While in office, Trump adopted a judicial opinion from the Justice Department that a president could not be charged. However, once a president leaves office, this protection disappears.

Most former US presidents of the past half-century have led relatively quiet public lives: founding foundations, lucrative speeches or, in the case of Jimmy Carter, lavish charity work. The fall from grace scarred Nixon for years, though he eventually reemerged to speak on global issues and advise aspiring politicians and would-be presidents, including Trump.

The immediate cause of Nixon’s resignation was the discovery of the “smoking gun”: Oval Office tape recordings, initiated by Nixon himself, which revealed that he had ordered a cover-up of the illegal 1972 raid on headquarters of the National Committee. at the Watergate complex in Washington. By 1974, the scandal had spread far beyond the original crime. Many of Nixon’s top aides had resigned and were eventually imprisoned. Nixon himself was a possible target of the special counsel appointed for the Watergate case.

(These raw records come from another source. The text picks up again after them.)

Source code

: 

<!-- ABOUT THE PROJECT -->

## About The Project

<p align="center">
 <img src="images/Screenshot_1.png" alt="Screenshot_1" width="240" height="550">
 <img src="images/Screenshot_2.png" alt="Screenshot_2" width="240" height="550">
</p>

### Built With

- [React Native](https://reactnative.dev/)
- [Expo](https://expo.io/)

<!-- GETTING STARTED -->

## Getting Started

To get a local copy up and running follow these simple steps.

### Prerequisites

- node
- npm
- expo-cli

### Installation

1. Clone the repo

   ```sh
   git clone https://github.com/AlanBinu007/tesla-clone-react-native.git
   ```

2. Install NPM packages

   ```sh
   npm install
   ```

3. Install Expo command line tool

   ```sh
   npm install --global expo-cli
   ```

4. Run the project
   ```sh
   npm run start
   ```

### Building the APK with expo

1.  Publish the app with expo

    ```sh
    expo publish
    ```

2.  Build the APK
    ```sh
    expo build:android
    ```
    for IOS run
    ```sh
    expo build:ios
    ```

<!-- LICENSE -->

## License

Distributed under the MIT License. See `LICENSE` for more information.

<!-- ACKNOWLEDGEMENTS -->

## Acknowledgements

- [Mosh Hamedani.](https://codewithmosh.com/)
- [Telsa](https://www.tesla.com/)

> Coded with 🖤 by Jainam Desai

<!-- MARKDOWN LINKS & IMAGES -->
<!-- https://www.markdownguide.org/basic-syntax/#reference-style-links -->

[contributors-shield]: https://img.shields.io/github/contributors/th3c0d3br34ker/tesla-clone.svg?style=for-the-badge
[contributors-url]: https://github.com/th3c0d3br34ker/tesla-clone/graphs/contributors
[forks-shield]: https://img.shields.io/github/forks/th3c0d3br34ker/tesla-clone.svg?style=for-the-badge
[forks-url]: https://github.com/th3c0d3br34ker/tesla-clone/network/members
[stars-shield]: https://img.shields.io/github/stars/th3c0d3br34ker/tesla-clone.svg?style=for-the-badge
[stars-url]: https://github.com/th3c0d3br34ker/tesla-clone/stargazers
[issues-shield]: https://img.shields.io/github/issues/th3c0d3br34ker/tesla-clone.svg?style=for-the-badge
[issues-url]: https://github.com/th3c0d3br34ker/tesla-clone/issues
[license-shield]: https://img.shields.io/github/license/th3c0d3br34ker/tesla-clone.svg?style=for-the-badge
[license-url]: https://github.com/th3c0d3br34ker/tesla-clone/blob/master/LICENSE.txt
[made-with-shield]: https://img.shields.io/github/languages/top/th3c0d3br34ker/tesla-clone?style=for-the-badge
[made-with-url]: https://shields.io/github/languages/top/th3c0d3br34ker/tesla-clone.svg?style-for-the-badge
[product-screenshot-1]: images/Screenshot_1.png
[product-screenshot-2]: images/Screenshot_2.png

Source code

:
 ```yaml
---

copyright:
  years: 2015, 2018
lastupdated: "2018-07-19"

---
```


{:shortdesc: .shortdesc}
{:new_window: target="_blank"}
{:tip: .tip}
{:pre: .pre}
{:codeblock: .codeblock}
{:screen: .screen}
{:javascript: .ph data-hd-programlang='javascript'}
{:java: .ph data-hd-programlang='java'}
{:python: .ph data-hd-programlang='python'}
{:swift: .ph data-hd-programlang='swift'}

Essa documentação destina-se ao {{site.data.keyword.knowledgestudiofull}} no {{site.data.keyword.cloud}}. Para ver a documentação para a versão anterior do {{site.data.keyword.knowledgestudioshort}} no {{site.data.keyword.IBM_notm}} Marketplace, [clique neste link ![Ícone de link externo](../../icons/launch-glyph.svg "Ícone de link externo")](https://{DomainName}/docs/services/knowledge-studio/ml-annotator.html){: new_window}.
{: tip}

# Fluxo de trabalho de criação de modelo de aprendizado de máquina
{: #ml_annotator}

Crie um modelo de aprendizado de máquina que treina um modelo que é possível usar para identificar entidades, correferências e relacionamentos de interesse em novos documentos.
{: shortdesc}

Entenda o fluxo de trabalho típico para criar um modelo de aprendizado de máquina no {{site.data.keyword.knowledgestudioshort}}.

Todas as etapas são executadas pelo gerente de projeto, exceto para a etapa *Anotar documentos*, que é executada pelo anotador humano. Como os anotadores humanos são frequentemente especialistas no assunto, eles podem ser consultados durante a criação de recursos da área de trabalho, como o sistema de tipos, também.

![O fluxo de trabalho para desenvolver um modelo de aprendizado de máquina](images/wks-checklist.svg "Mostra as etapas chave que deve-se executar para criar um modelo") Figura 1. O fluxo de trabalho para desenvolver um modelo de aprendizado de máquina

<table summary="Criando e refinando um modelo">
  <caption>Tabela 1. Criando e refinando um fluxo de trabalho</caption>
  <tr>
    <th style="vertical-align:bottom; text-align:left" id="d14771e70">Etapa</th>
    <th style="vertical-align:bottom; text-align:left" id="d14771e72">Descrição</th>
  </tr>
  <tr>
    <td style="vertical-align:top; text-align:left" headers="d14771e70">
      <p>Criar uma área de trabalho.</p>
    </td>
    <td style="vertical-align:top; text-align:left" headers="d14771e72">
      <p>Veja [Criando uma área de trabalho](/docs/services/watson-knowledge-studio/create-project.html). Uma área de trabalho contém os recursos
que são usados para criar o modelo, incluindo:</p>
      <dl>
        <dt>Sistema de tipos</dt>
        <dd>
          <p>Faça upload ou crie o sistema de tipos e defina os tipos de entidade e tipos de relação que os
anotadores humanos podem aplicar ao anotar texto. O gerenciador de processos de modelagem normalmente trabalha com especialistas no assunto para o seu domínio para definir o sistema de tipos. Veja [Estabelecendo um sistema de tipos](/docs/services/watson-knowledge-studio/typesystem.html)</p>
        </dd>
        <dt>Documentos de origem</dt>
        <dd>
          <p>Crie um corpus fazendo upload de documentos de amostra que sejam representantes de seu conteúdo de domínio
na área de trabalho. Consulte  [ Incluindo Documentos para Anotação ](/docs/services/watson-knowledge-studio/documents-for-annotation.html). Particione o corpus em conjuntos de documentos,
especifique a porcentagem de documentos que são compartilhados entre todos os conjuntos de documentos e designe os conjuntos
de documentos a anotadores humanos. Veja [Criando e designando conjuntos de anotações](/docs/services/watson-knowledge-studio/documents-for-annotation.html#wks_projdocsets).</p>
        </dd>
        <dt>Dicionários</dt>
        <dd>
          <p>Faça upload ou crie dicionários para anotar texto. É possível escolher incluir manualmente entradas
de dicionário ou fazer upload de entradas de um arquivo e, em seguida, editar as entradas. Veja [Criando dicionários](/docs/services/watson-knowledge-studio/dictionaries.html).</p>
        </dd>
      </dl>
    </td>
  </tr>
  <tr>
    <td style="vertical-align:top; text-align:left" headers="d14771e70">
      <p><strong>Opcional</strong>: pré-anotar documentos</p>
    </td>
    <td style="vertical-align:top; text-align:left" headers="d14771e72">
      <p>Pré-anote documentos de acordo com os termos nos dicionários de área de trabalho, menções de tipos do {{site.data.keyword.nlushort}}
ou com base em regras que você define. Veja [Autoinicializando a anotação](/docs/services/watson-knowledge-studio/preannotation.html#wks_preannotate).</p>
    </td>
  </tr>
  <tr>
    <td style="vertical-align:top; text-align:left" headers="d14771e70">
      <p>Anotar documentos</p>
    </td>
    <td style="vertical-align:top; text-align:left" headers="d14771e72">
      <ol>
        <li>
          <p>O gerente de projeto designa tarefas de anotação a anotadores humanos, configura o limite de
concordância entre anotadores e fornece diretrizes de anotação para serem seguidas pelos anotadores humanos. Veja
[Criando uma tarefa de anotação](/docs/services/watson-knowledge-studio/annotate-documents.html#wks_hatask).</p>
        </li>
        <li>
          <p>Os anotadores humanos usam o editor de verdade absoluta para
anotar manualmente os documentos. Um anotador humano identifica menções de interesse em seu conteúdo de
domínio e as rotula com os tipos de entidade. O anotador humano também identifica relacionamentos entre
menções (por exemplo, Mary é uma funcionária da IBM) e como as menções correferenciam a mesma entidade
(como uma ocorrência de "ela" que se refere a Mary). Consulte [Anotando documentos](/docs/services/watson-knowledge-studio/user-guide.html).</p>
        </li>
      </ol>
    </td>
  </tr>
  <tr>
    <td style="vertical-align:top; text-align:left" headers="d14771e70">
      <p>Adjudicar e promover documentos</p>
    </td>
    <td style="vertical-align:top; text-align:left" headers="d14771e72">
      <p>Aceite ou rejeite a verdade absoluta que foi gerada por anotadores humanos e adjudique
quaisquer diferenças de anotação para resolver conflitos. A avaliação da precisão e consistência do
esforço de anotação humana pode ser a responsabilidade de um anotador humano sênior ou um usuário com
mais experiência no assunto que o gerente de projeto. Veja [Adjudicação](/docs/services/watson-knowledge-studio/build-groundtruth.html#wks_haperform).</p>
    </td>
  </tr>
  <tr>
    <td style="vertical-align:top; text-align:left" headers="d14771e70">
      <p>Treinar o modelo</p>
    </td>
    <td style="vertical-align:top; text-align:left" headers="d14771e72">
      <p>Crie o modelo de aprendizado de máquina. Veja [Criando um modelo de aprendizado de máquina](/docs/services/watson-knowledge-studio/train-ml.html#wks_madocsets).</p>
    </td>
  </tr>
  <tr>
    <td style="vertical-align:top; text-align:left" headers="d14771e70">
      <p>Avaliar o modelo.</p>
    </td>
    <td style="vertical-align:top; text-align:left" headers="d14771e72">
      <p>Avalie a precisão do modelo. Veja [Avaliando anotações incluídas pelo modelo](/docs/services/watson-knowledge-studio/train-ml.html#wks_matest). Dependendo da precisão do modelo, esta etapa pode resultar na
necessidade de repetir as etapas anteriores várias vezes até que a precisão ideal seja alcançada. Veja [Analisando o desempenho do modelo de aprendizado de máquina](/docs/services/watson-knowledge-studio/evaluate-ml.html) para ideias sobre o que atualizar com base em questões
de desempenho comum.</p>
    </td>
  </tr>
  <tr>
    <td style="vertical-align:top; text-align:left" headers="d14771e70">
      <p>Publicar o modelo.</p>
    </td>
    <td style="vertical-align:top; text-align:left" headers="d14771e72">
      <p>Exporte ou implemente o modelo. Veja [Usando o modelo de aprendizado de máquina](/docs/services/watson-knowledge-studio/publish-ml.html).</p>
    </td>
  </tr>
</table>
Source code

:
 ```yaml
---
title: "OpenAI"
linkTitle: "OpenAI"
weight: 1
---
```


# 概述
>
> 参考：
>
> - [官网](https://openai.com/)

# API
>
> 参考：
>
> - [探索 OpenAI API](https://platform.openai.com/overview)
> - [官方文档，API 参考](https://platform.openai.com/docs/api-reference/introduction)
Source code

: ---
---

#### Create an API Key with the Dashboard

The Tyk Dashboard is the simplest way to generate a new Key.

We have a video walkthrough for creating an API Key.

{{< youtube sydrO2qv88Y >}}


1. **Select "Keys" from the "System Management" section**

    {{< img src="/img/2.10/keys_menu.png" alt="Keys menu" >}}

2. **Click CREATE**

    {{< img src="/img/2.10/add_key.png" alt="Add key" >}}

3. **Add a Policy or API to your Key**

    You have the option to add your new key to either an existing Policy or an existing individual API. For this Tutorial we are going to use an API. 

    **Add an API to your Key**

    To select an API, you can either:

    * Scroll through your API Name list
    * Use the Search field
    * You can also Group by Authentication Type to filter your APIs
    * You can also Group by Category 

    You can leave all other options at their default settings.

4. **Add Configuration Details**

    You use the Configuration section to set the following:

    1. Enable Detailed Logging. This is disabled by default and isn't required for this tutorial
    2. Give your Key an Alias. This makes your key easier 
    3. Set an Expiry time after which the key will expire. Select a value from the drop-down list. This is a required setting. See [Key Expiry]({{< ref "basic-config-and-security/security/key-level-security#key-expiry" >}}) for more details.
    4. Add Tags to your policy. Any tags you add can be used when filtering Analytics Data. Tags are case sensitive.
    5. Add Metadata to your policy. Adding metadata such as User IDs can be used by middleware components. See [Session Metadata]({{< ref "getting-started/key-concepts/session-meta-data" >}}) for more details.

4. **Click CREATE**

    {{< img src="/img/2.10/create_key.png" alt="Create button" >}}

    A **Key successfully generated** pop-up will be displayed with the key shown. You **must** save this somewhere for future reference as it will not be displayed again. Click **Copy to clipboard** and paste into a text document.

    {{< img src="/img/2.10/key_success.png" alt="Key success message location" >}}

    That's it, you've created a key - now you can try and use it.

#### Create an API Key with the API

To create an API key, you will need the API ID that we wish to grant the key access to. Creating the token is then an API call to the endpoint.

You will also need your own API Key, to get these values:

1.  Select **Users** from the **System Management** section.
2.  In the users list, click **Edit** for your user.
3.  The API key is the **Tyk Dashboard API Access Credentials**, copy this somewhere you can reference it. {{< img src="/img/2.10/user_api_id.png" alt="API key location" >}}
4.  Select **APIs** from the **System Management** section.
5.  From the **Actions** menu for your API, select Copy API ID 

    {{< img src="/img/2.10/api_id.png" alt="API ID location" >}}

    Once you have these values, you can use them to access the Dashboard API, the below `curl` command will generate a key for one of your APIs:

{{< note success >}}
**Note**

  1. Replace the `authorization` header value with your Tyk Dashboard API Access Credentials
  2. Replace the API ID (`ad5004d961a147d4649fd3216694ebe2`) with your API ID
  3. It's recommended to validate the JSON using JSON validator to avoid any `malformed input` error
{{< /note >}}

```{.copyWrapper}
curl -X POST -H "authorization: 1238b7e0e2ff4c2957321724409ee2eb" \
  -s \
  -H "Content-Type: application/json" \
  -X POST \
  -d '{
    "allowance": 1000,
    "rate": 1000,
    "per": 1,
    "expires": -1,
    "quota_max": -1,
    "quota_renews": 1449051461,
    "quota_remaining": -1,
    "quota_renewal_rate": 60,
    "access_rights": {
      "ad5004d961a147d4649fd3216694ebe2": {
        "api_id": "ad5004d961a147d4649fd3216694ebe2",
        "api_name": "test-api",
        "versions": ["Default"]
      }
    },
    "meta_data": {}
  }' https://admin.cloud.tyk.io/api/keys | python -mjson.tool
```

“There were supporters in Congress and on the special counsel team who would have liked to see Nixon indicted after his resignation, or who at least believed clemency was premature,” says John A. Farrell, author of “Richard Nixon: The Life,” an award-winning biography published in 2017. “But special counsel Leon Jaworski had always chosen to deal with Nixon through the constitutional impeachment process.”

Former President Donald Trump has been charged with multiple counts in a case involving alleged payments of

Farrell points out that Ford pardoned Nixon so quickly after his resignation that Jaworski’s office did not have time to fully review the charges against Nixon. Ford himself later said that an “indictment, trial, conviction and all that happened” would have diverted the country from more immediate problems.

“Here’s what you can say: Nixon himself was very concerned about the possibility (of being sued) to the point that it was detrimental to his health,” Farrell said, referring to Nixon’s issues with his phlebitis – inflammation of the leg veins.

“He was thinking aloud about how some of the great political writings in history were written in prison cells. His family, very worried, contacted the White House, alerting Ford collaborators to the deteriorating condition of the former president.

The Nixon and Harding administrations were among several defined by scandal, without the president being formally indicted.

Ulysses Grant, the Union general and Civil War hero, was otherwise naive about those around him. Many members of his presidential cabinet have been implicated in financial crimes, ranging from extortion to market manipulation. Grant himself was arrested for a more insignificant offense. During his first term in 1872, he was arrested twice for being too fast in his car.

“The second time Grant had to pay a $20 fine, but he never spent a night in jail,” says historian Ron Chernow, whose biography of Grant was published in 2017.

A tragedy could have saved a future president.

By the fall of 1963, Vice President Lyndon Johnson had fallen out of favor in the John F. Kennedy administration and was potentially threatened by law because his top aide, Bobby Baker, was under investigation for dealings. financial and influence peddling. Johnson, with his own history of dodgy finances, has denied any close connection to a man he once claimed to love as a son.

On the morning of November 22, 1963, Life magazine was organizing an investigation and the congressional hearings had just begun. However, within hours Kennedy had been assassinated, Johnson had been sworn in as his successor, and interest in Baker’s business had essentially ceased.